## Your objective
Would you show every line from the records that holds "zdruzevanje"?

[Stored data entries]
┄┄┄┄┄┄

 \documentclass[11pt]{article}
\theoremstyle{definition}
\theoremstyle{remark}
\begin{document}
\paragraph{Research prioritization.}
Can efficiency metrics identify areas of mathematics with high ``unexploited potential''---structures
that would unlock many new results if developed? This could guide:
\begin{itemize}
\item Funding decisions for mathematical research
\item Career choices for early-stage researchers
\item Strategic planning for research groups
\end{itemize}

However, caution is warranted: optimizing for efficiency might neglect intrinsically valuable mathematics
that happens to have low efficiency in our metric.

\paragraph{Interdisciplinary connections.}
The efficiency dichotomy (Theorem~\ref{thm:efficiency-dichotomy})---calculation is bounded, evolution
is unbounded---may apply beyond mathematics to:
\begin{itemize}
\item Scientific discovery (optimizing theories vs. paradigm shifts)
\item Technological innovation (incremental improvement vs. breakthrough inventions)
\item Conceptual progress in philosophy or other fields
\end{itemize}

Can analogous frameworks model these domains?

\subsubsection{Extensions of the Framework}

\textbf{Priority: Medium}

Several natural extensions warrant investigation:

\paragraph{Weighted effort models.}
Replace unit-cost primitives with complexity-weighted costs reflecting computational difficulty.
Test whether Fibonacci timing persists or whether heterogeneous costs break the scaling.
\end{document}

┄┄┄┄┄┄

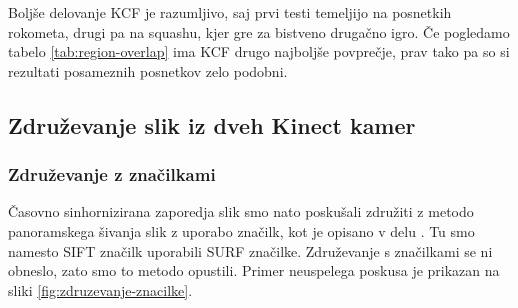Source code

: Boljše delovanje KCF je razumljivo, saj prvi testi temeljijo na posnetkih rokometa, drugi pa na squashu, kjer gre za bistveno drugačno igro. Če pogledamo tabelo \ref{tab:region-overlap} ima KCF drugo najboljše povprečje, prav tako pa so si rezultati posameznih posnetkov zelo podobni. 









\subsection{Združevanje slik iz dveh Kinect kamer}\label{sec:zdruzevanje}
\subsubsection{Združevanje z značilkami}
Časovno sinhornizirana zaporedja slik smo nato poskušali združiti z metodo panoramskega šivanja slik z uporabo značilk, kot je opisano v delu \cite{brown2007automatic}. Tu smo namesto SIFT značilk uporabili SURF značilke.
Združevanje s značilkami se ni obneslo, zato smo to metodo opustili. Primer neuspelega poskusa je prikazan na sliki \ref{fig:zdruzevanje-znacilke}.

┄┄┄┄┄┄

## Answer
\subsection{Združevanje slik iz dveh Kinect kamer}\label{sec:zdruzevanje}
Združevanje s značilkami se ni obneslo, zato smo to metodo opustili. Primer neuspelega poskusa je prikazan na sliki \ref{fig:zdruzevanje-znacilke}.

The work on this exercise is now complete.